Exercise details - Looking at the records below, say how many lines include "specific", and add nothing else.

Data under study -

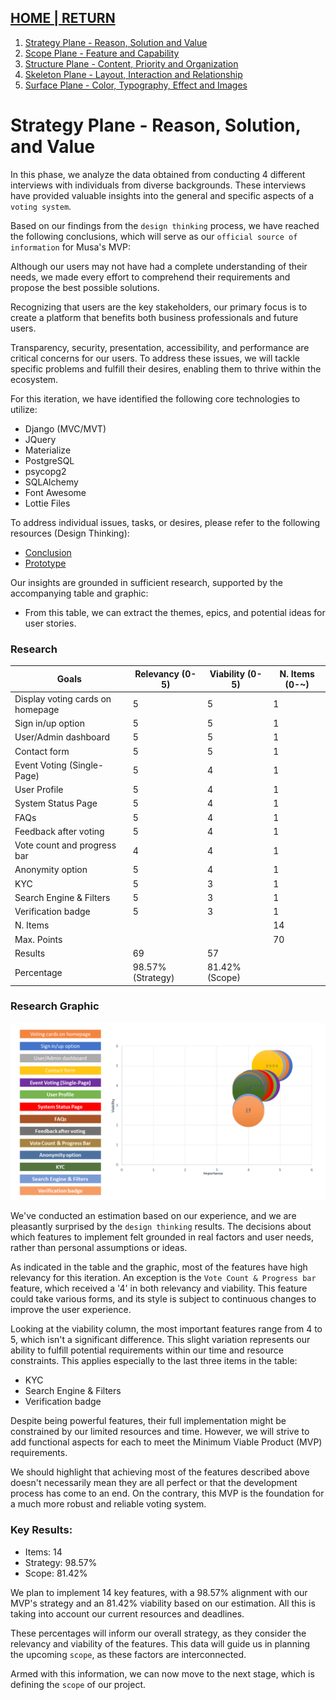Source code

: ## [HOME | RETURN](https://github.com/plexoio/musa/blob/main/documentation/readme/user-centric/user-centric.md)

1. [Strategy Plane - Reason, Solution and Value](https://github.com/plexoio/musa/blob/main/documentation/readme/user-centric/strategy.md)
2. [Scope Plane - Feature and Capability](https://github.com/plexoio/musa/blob/main/documentation/readme/user-centric/scope.md)
3. [Structure Plane - Content, Priority and Organization](https://github.com/plexoio/musa/blob/main/documentation/readme/user-centric/structure.md)
4. [Skeleton Plane - Layout, Interaction and Relationship](https://github.com/plexoio/musa/blob/main/documentation/readme/user-centric/skeleton.md)
5. [Surface Plane - Color, Typography, Effect and Images](https://github.com/plexoio/musa/blob/main/documentation/readme/user-centric/surface.md)

# Strategy Plane - Reason, Solution, and Value

In this phase, we analyze the data obtained from conducting 4 different interviews with individuals from diverse backgrounds. These interviews have provided valuable insights into the general and specific aspects of a `voting system`.

Based on our findings from the `design thinking` process, we have reached the following conclusions, which will serve as our `official source of information` for Musa's MVP:

Although our users may not have had a complete understanding of their needs, we made every effort to comprehend their requirements and propose the best possible solutions.

Recognizing that users are the key stakeholders, our primary focus is to create a platform that benefits both business professionals and future users.

Transparency, security, presentation, accessibility, and performance are critical concerns for our users. To address these issues, we will tackle specific problems and fulfill their desires, enabling them to thrive within the ecosystem.

For this iteration, we have identified the following core technologies to utilize:

- Django (MVC/MVT)
- JQuery
- Materialize
- PostgreSQL
- psycopg2
- SQLAlchemy
- Font Awesome
- Lottie Files

To address individual issues, tasks, or desires, please refer to the following resources (Design Thinking):

- [Conclusion](https://github.com/plexoio/musa/blob/main/documentation/readme/design-thinking/conclusion.md)
- [Prototype](https://github.com/plexoio/musa/blob/main/documentation/readme/design-thinking/prototype.md)

Our insights are grounded in sufficient research, supported by the accompanying table and graphic:

- From this table, we can extract the themes, epics, and potential ideas for user stories.

### Research

| Goals                         | Relevancy (0-5) | Viability (0-5) | N. Items (0-~) |
| ----------------------------- | --------------- | --------------- | -------------- |
| Display voting cards on homepage | 5               | 5               | 1              |
| Sign in/up option             | 5               | 5               | 1              |
| User/Admin dashboard          | 5               | 5               | 1              |
| Contact form                  | 5               | 5               | 1              |
| Event Voting (Single-Page)    | 5               | 4               | 1              |
| User Profile                  | 5               | 4               | 1              |
| System Status Page            | 5               | 4               | 1              |
| FAQs                          | 5               | 4               | 1              |
| Feedback after voting         | 5               | 4               | 1              |
| Vote count and progress bar| 4               | 4               | 1              |
| Anonymity option              | 5               | 4               | 1              |
| KYC                           | 5               | 3               | 1              |
| Search Engine & Filters       | 5               | 3               | 1              |
| Verification badge            | 5               | 3               | 1              |
| N. Items                      |                 |                 | 14             |
| Max. Points                   |                 |                 | 70             |
| Results                       | 69              | 57              |                |
| Percentage                    | 98.57% (Strategy) | 81.42% (Scope)|                |

### Research Graphic

![Table Graphic](https://github.com/plexoio/musa/blob/main/documentation/assets/img/user-centric/uc-table.png)

We've conducted an estimation based on our experience, and we are pleasantly surprised by the `design thinking` results. The decisions about which features to implement felt grounded in real factors and user needs, rather than personal assumptions or ideas.

As indicated in the table and the graphic, most of the features have high relevancy for this iteration. An exception is the `Vote Count & Progress bar` feature, which received a '4' in both relevancy and viability. This feature could take various forms, and its style is subject to continuous changes to improve the user experience.

Looking at the viability column, the most important features range from 4 to 5, which isn't a significant difference. This slight variation represents our ability to fulfill potential requirements within our time and resource constraints. This applies especially to the last three items in the table:
- KYC
- Search Engine & Filters
- Verification badge

Despite being powerful features, their full implementation might be constrained by our limited resources and time. However, we will strive to add functional aspects for each to meet the Minimum Viable Product (MVP) requirements.

We should highlight that achieving most of the features described above doesn't necessarily mean they are all perfect or that the development process has come to an end. On the contrary, this MVP is the foundation for a much more robust and reliable voting system.

### Key Results:

- Items: 14
- Strategy: 98.57%
- Scope: 81.42%

We plan to implement 14 key features, with a 98.57% alignment with our MVP's strategy and an 81.42% viability based on our estimation. All this is taking into account our current resources and deadlines.

These percentages will inform our overall strategy, as they consider the relevancy and viability of the features. This data will guide us in planning the upcoming `scope`, as these factors are interconnected.

Armed with this information, we can now move to the next stage, which is defining the `scope` of our project.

Response to the exercise - 2